- European CD single cover (2006)

Single by Xavier Rudd

from the album Solace
- Released: 2003
- Label: Salt.X, Anti- (2006)
- Songwriter: Xavier Rudd
- Producers: Xavier Rudd, Todd Simko

Xavier Rudd singles chronology
|  | "Let Me Be" (2003) | "Solace" (2004) |

Music video
- "WLet Me Be" on YouTube

= Let Me Be (Xavier Rudd song) =

"Let Me Be" is a song by Australian multi-instrumentalist Xavier Rudd. It was released in 2003 as the lead single from his second studio album, Solace (2024).

It was voted 54 in the Triple J Hottest 100, 2003.

It was released in Europe in 2006 via Anti- (record label).

In 2023, Rudd reflected saying "My whole thing was pretty quirky, didges with guitars and stuff, no one was doing that, and I didn't see it as anything really commercial. Then, all of a sudden it got traction and became popular, so I was stoked."

In November 2015, the song featured in a KFC advertisement, angering his fans and PETA as Rudd is long time vegetarian and animal rights activist.

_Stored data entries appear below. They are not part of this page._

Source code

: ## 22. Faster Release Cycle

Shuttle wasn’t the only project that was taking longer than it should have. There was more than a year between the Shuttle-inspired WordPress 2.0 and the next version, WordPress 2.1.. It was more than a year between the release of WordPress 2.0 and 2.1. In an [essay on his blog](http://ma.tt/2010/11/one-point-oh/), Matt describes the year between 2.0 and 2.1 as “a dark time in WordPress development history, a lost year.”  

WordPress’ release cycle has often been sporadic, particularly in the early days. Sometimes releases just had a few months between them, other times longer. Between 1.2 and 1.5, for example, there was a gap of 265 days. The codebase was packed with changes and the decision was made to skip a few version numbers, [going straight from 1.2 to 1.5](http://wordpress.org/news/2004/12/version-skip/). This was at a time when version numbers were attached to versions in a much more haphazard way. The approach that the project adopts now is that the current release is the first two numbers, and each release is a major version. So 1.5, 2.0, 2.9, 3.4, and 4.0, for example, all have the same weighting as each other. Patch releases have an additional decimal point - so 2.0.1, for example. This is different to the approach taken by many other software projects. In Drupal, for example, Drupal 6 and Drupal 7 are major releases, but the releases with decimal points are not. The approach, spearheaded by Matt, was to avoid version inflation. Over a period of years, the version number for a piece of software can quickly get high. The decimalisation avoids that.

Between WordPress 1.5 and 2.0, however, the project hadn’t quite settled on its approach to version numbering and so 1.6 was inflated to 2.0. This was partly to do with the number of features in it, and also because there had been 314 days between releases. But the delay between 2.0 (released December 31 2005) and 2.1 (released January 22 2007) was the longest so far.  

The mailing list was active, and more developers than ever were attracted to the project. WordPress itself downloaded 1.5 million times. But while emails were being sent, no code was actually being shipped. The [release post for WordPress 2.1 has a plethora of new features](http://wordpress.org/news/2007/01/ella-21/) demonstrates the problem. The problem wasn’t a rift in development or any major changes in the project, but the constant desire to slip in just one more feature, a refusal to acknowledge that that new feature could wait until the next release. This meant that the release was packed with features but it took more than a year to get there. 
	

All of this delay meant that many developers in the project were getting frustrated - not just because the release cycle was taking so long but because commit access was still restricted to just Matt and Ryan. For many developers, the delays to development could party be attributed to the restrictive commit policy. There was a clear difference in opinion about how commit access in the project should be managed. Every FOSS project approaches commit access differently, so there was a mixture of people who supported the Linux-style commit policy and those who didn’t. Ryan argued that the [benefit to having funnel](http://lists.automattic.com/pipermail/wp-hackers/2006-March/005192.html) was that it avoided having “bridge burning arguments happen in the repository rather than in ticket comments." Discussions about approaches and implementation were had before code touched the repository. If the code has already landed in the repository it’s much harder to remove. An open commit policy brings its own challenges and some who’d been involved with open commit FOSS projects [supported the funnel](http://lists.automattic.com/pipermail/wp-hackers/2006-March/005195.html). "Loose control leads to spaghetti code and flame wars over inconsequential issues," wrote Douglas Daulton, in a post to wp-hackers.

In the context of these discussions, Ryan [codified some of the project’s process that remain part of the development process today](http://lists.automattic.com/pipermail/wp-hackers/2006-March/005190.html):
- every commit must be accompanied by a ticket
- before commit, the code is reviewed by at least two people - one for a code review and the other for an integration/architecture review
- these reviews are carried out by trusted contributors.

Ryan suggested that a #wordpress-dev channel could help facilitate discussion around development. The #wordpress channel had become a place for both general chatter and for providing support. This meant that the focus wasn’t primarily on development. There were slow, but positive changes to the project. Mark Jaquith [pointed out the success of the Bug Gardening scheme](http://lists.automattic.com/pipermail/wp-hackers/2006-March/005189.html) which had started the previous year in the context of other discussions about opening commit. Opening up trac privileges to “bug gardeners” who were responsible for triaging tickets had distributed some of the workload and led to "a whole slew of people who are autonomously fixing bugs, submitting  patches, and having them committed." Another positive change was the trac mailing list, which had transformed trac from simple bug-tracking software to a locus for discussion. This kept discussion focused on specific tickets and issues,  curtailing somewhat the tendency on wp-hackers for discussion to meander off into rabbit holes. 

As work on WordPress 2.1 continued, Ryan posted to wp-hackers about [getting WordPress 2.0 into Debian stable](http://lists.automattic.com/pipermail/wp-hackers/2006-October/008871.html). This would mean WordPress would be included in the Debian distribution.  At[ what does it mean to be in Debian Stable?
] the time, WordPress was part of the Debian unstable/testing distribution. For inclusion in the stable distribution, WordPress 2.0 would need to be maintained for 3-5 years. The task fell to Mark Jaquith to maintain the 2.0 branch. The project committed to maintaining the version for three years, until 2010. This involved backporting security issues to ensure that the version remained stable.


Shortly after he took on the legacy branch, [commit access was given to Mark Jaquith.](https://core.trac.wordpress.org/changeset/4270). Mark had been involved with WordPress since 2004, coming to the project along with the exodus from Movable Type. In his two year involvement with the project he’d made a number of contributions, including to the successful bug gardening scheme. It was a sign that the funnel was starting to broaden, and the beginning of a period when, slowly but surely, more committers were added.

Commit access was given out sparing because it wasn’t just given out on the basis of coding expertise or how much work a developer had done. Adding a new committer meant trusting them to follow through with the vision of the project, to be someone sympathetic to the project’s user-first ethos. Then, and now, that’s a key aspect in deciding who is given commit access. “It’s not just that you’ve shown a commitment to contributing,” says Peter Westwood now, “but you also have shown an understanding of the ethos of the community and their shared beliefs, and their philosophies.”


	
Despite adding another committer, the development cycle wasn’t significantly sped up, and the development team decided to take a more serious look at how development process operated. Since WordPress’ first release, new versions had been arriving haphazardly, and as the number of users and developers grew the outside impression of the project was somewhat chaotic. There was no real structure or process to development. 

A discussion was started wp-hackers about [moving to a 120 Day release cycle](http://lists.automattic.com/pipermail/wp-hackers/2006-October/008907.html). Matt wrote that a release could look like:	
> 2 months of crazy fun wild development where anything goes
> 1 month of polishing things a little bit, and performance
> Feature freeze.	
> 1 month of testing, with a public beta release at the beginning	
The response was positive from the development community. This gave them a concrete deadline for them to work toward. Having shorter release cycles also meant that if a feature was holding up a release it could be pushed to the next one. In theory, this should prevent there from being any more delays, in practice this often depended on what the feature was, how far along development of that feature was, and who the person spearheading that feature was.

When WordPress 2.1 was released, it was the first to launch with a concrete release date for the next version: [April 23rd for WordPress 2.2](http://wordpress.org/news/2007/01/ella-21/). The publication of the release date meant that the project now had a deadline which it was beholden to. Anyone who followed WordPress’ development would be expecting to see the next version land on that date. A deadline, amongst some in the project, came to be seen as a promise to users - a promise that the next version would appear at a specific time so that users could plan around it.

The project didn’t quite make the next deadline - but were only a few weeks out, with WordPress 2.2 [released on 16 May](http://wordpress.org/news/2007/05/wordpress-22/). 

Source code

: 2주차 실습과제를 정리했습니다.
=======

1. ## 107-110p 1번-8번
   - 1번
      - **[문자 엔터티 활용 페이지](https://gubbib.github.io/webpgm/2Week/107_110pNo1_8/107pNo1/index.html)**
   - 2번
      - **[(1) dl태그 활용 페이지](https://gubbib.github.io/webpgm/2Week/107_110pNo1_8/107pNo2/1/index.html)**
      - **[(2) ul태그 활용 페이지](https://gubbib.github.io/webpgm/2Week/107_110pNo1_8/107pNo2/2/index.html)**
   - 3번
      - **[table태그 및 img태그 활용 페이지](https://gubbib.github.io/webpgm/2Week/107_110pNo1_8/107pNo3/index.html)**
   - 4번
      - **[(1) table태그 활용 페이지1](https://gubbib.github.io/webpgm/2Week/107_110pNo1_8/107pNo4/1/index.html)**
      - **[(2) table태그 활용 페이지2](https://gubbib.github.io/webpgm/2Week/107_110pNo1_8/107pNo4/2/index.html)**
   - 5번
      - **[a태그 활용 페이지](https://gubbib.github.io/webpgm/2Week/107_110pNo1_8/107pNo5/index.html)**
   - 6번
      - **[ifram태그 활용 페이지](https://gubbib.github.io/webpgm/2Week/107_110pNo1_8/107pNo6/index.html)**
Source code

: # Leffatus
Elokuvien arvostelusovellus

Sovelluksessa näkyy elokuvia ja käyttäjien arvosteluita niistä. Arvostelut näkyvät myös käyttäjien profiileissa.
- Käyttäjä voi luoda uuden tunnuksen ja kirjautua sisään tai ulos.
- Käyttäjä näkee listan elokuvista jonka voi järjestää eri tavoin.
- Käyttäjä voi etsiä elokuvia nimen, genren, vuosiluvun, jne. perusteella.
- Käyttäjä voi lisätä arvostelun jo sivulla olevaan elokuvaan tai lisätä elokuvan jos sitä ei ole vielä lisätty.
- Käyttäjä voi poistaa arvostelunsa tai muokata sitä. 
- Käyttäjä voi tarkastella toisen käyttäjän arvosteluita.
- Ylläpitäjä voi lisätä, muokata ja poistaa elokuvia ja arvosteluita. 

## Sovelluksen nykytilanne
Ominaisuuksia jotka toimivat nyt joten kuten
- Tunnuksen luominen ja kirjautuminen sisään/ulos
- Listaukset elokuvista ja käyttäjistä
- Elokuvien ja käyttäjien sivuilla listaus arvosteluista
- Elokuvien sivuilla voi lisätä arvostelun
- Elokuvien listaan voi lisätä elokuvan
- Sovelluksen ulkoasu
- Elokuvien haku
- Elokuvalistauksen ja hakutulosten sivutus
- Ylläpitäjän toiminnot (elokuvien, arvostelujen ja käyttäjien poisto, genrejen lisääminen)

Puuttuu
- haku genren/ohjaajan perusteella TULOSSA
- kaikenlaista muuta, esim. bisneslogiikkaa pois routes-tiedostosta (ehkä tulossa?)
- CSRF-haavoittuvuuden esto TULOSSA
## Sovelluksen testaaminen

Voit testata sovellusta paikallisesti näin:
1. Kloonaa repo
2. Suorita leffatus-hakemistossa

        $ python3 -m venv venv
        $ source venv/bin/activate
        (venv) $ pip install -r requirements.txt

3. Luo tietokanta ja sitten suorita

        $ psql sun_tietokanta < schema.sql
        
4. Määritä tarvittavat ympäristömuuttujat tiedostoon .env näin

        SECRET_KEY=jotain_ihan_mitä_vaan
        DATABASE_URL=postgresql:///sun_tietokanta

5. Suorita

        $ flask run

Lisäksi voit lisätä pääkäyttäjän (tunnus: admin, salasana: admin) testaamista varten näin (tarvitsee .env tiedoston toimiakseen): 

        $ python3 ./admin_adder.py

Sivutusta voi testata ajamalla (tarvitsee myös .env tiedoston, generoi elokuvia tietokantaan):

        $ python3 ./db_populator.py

In 2025, the single was certified platinum in Australia.

==Track listing==
- UK Single (Anti- 1255-2) (2006)
1. "Let Me Be" (radio edit) - 3:09
2. "To Let" - 8:53
3. "Let Me Be" (video) (Live in Sydney)

== Certifications ==

Certification for "Let Me Be"
| Region | Certification | Certified units/sales |
| Australia (ARIA) | Platinum | 70,000^{‡} |
^{‡} Sales+streaming figures based on certification alone.